Making Sense of a World Where Most Psychiatric Diagnoses Are False
And why isn’t clinical practice even more chaotic than it currently is?
In a post titled “Are Most Claimed Psychiatric Diagnoses False?,” (July 2025) psychiatrist @AffectiveMedicine (henceforth, “Dr. Affective”) made an unsettling argument modeled on John Ioannidis’s famous 2005 paper on why most published research findings are false. He applies the logic of positive predictive value (PPV) to psychiatric diagnosis and arrives at the conclusion that most psychiatric diagnoses given in real-world clinical settings are likely “false.” False here means that the diagnostic label given to the patient doesn’t actually satisfy the DSM/ICD diagnostic criteria for that diagnosis; if the DSM/ICD diagnostic criteria were properly and rigorously applied, the person would have a different diagnosis (or different diagnoses) or no formal diagnosis at all.
The thesis is straightforward and technically sound, as far as it goes. A diagnosis can be treated as analogous to a positive test result. Its accuracy depends on how common the disorder is in the population being evaluated (prevalence, or the pre-test probability), how good the evaluation is at catching the disorder when present (sensitivity), and how good it is at ruling out the disorder when absent (specificity). Even with respectable sensitivity and specificity (say, 85% each) the positive predictive value drops sharply for diagnoses that have low prevalence. For a condition present in 10% of the population being assessed, an 85/85 evaluation yields a PPV of only 39%. That is, most (>50%) of the positive diagnoses are wrong.
Aside from prevalence, there are many considerations working against the accuracy of diagnoses. Common psychiatric conditions such as depression, generalized anxiety, and ADHD have overlapping symptom profiles and fuzzy boundaries with “normality,” making them hard to distinguish even in rigorous evaluations. Most diagnoses aren’t made by psychiatrists but by primary care providers with less training and less time, lowering both sensitivity and specificity. Systematic biases such as clinician hobbyhorses, patient expectations, edge cases, and the pressure to produce a billable diagnosis shift thresholds toward overdiagnosis. And a multiple comparisons problem emerges as patients see multiple providers who each screen for multiple conditions, inflating the cumulative probability of at least one false positive. The more popular and sought-after a diagnosis is, the more likely it is to be false.
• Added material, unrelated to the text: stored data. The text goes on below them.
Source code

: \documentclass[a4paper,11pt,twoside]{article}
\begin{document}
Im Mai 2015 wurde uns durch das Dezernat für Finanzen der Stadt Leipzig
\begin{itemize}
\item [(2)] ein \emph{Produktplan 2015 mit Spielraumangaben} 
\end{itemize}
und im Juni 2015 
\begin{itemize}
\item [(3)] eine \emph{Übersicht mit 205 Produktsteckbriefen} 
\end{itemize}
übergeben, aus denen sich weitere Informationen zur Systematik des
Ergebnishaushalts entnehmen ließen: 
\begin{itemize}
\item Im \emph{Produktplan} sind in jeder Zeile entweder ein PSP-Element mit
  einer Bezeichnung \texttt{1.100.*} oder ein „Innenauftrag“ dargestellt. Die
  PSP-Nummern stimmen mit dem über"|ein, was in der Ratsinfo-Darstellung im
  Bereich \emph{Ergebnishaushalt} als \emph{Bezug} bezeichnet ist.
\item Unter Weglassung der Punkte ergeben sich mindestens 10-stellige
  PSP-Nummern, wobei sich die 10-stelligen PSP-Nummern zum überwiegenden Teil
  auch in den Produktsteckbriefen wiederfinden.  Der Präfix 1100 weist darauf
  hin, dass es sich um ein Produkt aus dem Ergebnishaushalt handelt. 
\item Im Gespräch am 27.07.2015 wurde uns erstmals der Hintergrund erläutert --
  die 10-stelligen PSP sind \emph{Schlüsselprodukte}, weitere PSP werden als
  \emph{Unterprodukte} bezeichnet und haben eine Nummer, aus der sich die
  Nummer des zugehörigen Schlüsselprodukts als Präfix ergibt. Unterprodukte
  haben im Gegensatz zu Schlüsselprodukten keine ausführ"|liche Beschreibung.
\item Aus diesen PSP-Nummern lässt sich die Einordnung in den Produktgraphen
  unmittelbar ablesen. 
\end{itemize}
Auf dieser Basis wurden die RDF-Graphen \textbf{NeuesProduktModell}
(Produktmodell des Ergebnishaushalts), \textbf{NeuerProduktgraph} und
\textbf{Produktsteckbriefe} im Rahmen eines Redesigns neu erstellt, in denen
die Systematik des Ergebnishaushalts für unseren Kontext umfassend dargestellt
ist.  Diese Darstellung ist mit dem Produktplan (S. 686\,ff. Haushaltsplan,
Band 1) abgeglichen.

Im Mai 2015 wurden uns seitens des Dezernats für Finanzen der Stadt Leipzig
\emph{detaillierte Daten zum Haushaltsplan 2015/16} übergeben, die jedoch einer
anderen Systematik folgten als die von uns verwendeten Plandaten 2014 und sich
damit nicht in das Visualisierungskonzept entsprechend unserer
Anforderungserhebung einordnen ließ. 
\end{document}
When I first read the post, my reaction was, “Damn!” I think Dr. Affective is right. As I’ve sat with the argument, I’ve come to think that the most important thing about it is that it forces us to ask further questions about what “false” means when applied to psychiatric diagnoses.
Why Aren’t Things More Catastrophic?
If psychiatric diagnoses are wrong more than half of the time, you’d expect the clinical psychiatric enterprise to be in freefall, with widespread chaos. We’d expect most people to receive inappropriate treatment and experience negative outcomes from that. And while psychiatric treatment certainly has its problems and while the radical critics of psychiatry already do believe that most people are being harmed, I genuinely don’t believe that the current state of affairs is as bad as it would be if the majority of diagnoses had no meaningful connection to what patients were experiencing.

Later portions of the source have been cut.